The lock-free counter
You're running a high-throughput service. Every request increments a counter. You wrapped the counter in a Mutex because threads are involved. The code works. Then you check the profiler. The bottleneck isn't the work. It's the lock. Threads are queuing up just to add one to a number. You don't need a guard dog for a single integer. You need a hardware primitive that guarantees the operation happens all at once. That's where atomic types come in.
Atomic types live in std::sync::atomic. They wrap primitive types like u32, i64, or bool. The word "atomic" comes from chemistry: the smallest unit that cannot be split. In Rust, an atomic operation is indivisible. When thread A reads an atomic, it sees either the old value or the new value. It never sees a torn read where half the bits are old and half are new. More importantly, atomics let you coordinate between threads without the overhead of a Mutex. A mutex requires the OS to put a thread to sleep and wake it up. An atomic operation usually compiles down to a single CPU instruction. It's fast. It's lock-free.
Minimal example
use std::sync::atomic::{AtomicU32, Ordering};
fn main() {
// Create an atomic counter on the stack.
let counter = AtomicU32::new(0);
// Increment atomically. This returns the old value.
// Ordering::Relaxed is the fastest option; use it when you only care about the count itself.
counter.fetch_add(1, Ordering::Relaxed);
// Read the value.
let current = counter.load(Ordering::Relaxed);
println!("Count: {}", current);
}
Realistic usage with threads
In a real application, you'll share the atomic across threads. That requires Arc to manage ownership.
use std::sync::atomic::{AtomicU64, Ordering};
use std::sync::Arc;
use std::thread;
fn main() {
// Wrap the atomic in Arc so multiple threads can own the reference.
let counter = Arc::new(AtomicU64::new(0));
let mut handles = vec![];
for _ in 0..10 {
// Clone the Arc, not the atomic value.
// This increments the reference count, not the counter.
let counter_clone = Arc::clone(&counter);
let handle = thread::spawn(move || {
// Each thread increments the shared counter 1000 times.
for _ in 0..1000 {
// Fetch-add returns the previous value, which we discard.
let _ = counter_clone.fetch_add(1, Ordering::Relaxed);
}
});
handles.push(handle);
}
for handle in handles {
handle.join().unwrap();
}
// Load the final result.
let total = counter.load(Ordering::Relaxed);
assert_eq!(total, 10_000);
}
Note the Arc::clone(&counter) call. Both counter.clone() and Arc::clone(&counter) compile. The community convention is the explicit form. counter.clone() looks like it might deep-clone the data, but it doesn't. Using Arc::clone signals to the reader that you're just bumping the reference count.
Don't reach for a Mutex when an Atomic will do. The performance gap is real.
Ordering controls memory visibility
The Ordering parameter is where atomics get tricky. It controls how the atomic operation synchronizes with other memory accesses. CPUs and compilers reorder instructions to optimize performance. Ordering tells them what they are allowed to reorder.

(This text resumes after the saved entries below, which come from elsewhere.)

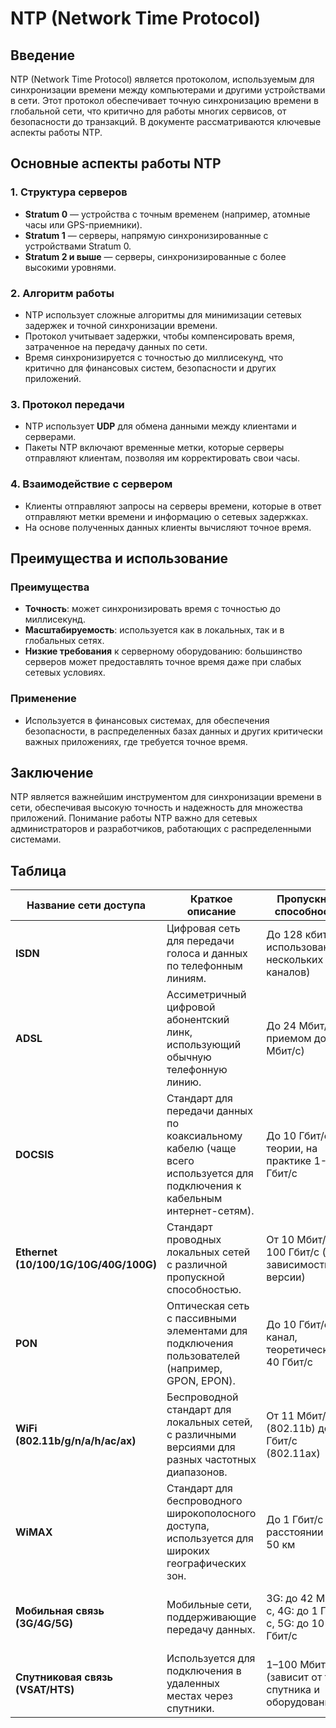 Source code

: # NTP (Network Time Protocol)

## Введение

NTP (Network Time Protocol) является протоколом, используемым для синхронизации времени между компьютерами и другими устройствами в сети. Этот протокол обеспечивает точную синхронизацию времени в глобальной сети, что критично для работы многих сервисов, от безопасности до транзакций. В документе рассматриваются ключевые аспекты работы NTP.

## Основные аспекты работы NTP

### 1. Структура серверов

- **Stratum 0** — устройства с точным временем (например, атомные часы или GPS-приемники).
- **Stratum 1** — серверы, напрямую синхронизированные с устройствами Stratum 0.
- **Stratum 2 и выше** — серверы, синхронизированные с более высокими уровнями.

### 2. Алгоритм работы

- NTP использует сложные алгоритмы для минимизации сетевых задержек и точной синхронизации времени.
- Протокол учитывает задержки, чтобы компенсировать время, затраченное на передачу данных по сети.
- Время синхронизируется с точностью до миллисекунд, что критично для финансовых систем, безопасности и других приложений.

### 3. Протокол передачи

- NTP использует **UDP** для обмена данными между клиентами и серверами.
- Пакеты NTP включают временные метки, которые серверы отправляют клиентам, позволяя им корректировать свои часы.

### 4. Взаимодействие с сервером

- Клиенты отправляют запросы на серверы времени, которые в ответ отправляют метки времени и информацию о сетевых задержках.
- На основе полученных данных клиенты вычисляют точное время.

## Преимущества и использование

### Преимущества

- **Точность**: может синхронизировать время с точностью до миллисекунд.
- **Масштабируемость**: используется как в локальных, так и в глобальных сетях.
- **Низкие требования** к серверному оборудованию: большинство серверов может предоставлять точное время даже при слабых сетевых условиях.

### Применение

- Используется в финансовых системах, для обеспечения безопасности, в распределенных базах данных и других критически важных приложениях, где требуется точное время.

## Заключение

NTP является важнейшим инструментом для синхронизации времени в сети, обеспечивая высокую точность и надежность для множества приложений. Понимание работы NTP важно для сетевых администраторов и разработчиков, работающих с распределенными системами.

## Таблица

| **Название сети доступа**     | **Краткое описание**                                           | **Пропускная способность**                           | **Задержка**                          |
|--------------------------------|---------------------------------------------------------------|-----------------------------------------------------|---------------------------------------|
| **ISDN**                       | Цифровая сеть для передачи голоса и данных по телефонным линиям. | До 128 кбит/с (с использованием нескольких каналов) | 50–150 мс                            |
| **ADSL**                       | Ассиметричный цифровой абонентский линк, использующий обычную телефонную линию. | До 24 Мбит/с (с приемом до 1-3 Мбит/с)              | 10–50 мс                             |
| **DOCSIS**                     | Стандарт для передачи данных по коаксиальному кабелю (чаще всего используется для подключения к кабельным интернет-сетям). | До 10 Гбит/с в теории, на практике 1-5 Гбит/с       | 10–30 мс                             |
| **Ethernet (10/100/1G/10G/40G/100G)** | Стандарт проводных локальных сетей с различной пропускной способностью. | От 10 Мбит/с до 100 Гбит/с (в зависимости от версии) | 1–10 мс                              |
| **PON**                        | Оптическая сеть с пассивными элементами для подключения пользователей (например, GPON, EPON). | До 10 Гбит/с на канал, теоретически до 40 Гбит/с    | 10–20 мс                             |
| **WiFi (802.11b/g/n/a/h/ac/ax)**| Беспроводной стандарт для локальных сетей, с различными версиями для разных частотных диапазонов. | От 11 Мбит/с (802.11b) до 9,6 Гбит/с (802.11ax)      | 20–50 мс                             |
| **WiMAX**                      | Стандарт для беспроводного широкополосного доступа, используется для широких географических зон. | До 1 Гбит/с на расстоянии до 50 км                   | 50–150 мс                            |
| **Мобильная связь (3G/4G/5G)**  | Мобильные сети, поддерживающие передачу данных.                 | 3G: до 42 Мбит/с, 4G: до 1 Гбит/с, 5G: до 10 Гбит/с | 20–100 мс (в зависимости от поколения)|
| **Спутниковая связь (VSAT/HTS)**| Используется для подключения в удаленных местах через спутники. | 1–100 Мбит/с (зависит от типа спутника и оборудования) | 500–800 мс                          |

Relaxed guarantees the operation is atomic but says nothing about other memory. If you have a flag and a buffer, and you update the buffer then set the flag with Relaxed, another thread might see the flag set but still see the old buffer contents because the CPU reordered the writes. Use Relaxed only when the atomic value is self-contained, like a counter where you don't care about the exact order of increments, just the final sum.
Acquire and Release create a happens-before relationship. Release on a store ensures that all writes before the store become visible to other threads that perform an Acquire load on the same atomic. Acquire on a load ensures that all reads and writes after the load cannot be reordered before it. This is the classic pattern for a producer-consumer flag. The producer writes data, then stores the flag with Release. The consumer loads the flag with Acquire. If the consumer sees the flag, it is guaranteed to see the data.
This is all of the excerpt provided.